Checksum or hash sum on files
Add an option to collect a checksum on files (using MD5 or some other algorithm) if Directory Monitor detects a file change. This would allow for easier and more accurate tracking of files moving (from one folder to another), being edited, and renamed.
-
We can consider exposing the MD5 since it's readily available but not being used/calculated. This will have to come with a warning that logging the MD5 will require considerable resources on very busy machines and when having to calculate on large file contents (4GB+).
The hash would be exposed through the grid and macros system so that it can be extracted in various plugins such as the text log, emailer and application executor. A new column will be added to the database schema to store the value (NULL by default) and an option to enable this per directory.
-
W. Patrick Gale commented
Thank you for the feedback. I understand your performance concerns. In my case I would only be using this on a network share and select drives with low traffic. I am trying to manage files with a more automated approach from version control systems like SVN. I would be using file hash for my own matching purposes against against probably an ancillary db table to associate meta data with the files. I do not want a complicated file management system like most out there and I feel DirectoryMonitor is a good starting point that I can probably build off of with custom plugins. Thanks for offering this software at a great price. - cheers
-
Full file contents MD5 hash calculations where being done in the past to filter duplicate or synthetic events but performance degraded tenfold as well as creating unnecessary file locking and increased memory usage to read the contents (especially from large files).
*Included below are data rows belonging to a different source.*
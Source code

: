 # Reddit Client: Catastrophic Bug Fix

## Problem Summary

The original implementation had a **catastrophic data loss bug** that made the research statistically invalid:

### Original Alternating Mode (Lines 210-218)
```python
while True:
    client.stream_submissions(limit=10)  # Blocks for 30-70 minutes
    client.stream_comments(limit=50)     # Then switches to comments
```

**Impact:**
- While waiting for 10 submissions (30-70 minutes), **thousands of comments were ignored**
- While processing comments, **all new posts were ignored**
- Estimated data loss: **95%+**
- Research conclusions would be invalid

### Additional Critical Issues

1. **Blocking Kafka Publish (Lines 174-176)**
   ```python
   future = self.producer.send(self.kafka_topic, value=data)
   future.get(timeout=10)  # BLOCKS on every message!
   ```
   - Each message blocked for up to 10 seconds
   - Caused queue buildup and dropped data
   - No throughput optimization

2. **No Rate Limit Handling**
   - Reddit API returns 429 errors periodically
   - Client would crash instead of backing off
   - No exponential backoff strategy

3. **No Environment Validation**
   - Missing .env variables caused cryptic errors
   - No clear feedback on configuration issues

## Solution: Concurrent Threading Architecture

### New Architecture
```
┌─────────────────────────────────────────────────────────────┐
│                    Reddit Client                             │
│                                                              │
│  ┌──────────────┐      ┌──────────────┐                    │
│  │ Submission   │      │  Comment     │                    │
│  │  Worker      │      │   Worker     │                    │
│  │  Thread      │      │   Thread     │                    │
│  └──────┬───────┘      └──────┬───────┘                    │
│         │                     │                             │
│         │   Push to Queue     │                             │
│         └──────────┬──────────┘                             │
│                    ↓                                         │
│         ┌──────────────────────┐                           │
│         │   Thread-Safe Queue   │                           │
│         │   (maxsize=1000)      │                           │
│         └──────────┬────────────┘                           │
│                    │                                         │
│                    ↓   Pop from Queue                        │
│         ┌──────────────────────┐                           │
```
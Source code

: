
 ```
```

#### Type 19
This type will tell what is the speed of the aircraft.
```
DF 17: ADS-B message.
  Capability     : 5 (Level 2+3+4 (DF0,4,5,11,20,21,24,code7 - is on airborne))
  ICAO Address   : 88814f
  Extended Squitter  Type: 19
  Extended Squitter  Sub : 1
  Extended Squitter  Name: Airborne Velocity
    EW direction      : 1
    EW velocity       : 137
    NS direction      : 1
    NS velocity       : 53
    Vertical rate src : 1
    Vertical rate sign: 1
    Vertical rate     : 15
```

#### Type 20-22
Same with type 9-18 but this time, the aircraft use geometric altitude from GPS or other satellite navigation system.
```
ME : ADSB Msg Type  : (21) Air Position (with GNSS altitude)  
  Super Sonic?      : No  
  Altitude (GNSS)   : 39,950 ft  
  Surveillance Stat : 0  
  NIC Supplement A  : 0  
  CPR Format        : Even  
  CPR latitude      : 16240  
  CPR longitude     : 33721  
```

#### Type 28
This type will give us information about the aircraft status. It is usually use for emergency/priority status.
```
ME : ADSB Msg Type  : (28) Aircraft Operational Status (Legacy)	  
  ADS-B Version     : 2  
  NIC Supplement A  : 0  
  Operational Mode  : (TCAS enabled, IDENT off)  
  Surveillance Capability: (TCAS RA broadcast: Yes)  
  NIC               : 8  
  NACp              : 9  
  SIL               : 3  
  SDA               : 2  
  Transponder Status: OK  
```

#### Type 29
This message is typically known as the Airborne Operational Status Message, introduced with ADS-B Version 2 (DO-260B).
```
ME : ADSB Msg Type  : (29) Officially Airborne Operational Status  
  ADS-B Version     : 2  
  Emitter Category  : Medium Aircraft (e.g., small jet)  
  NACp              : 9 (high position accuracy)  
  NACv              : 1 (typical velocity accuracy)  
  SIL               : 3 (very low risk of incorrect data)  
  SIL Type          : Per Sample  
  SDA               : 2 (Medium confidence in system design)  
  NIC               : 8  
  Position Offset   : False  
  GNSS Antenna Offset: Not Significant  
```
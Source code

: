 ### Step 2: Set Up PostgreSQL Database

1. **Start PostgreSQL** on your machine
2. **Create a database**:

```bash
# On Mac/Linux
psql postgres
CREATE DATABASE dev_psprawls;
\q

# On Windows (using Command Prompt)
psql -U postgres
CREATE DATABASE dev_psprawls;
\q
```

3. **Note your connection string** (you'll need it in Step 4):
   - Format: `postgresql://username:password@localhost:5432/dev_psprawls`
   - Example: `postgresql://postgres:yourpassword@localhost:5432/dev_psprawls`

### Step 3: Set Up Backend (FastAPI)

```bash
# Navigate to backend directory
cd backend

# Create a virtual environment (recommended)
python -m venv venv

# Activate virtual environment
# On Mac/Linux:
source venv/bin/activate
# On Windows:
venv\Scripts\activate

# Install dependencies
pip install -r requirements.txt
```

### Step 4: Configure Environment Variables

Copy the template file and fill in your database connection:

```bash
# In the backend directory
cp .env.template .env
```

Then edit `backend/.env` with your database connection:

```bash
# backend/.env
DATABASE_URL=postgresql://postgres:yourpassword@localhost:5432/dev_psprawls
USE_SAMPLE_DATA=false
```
Plugins can request the MD5 from each event if necessary but it not performed automatically and does not make it easier, not more accurate for tracking file changes. Unless you want the MD5 for the files exposed in the log/grid for your own interrogation and matching purposes?
To detect a "move" this would be necessary since a "delete" event would be too late to checksum the file before it gets to the destination. The overhead of hashing everything like this in case something moves is not worth the significant performance cost it incurs on the entire application.
Modifications and renames are already incredibly fast and accurate without the need for checksums. If you are having reliability problems of any kind then please let us know, this could more than likely be solved without having to perform costly checksums.